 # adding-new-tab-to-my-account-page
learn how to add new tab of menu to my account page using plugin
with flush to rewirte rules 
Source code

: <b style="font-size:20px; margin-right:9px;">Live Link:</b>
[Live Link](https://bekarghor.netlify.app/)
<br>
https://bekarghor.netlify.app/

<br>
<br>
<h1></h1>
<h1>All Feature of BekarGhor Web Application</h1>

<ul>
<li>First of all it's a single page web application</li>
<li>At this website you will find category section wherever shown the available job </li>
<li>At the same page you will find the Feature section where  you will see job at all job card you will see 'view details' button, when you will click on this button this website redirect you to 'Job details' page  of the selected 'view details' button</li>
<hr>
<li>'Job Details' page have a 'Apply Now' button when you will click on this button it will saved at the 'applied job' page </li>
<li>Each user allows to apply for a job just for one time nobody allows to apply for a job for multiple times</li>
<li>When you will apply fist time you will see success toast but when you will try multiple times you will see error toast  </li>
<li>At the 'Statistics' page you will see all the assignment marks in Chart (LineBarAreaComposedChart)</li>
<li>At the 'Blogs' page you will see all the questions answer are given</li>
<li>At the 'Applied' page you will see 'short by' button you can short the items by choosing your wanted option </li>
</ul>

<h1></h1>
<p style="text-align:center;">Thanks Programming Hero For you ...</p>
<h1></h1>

———

-- Work order --
What must be returned is the line with "<li>At the same" plus every line after it to the end of the entries, exactly as they appear.

-- Expected answer --
<li>At the same page you will find the Feature section where  you will see job at all job card you will see 'view details' button, when you will click on this button this website redirect you to 'Job details' page  of the selected 'view details' button</li>
<hr>
<li>'Job Details' page have a 'Apply Now' button when you will click on this button it will saved at the 'applied job' page </li>
<li>Each user allows to apply for a job just for one time nobody allows to apply for a job for multiple times</li>
<li>When you will apply fist time you will see success toast but when you will try multiple times you will see error toast  </li>
<li>At the 'Statistics' page you will see all the assignment marks in Chart (LineBarAreaComposedChart)</li>
<li>At the 'Blogs' page you will see all the questions answer are given</li>
<li>At the 'Applied' page you will see 'short by' button you can short the items by choosing your wanted option </li>
</ul>

<h1></h1>
<p style="text-align:center;">Thanks Programming Hero For you ...</p>
<h1></h1>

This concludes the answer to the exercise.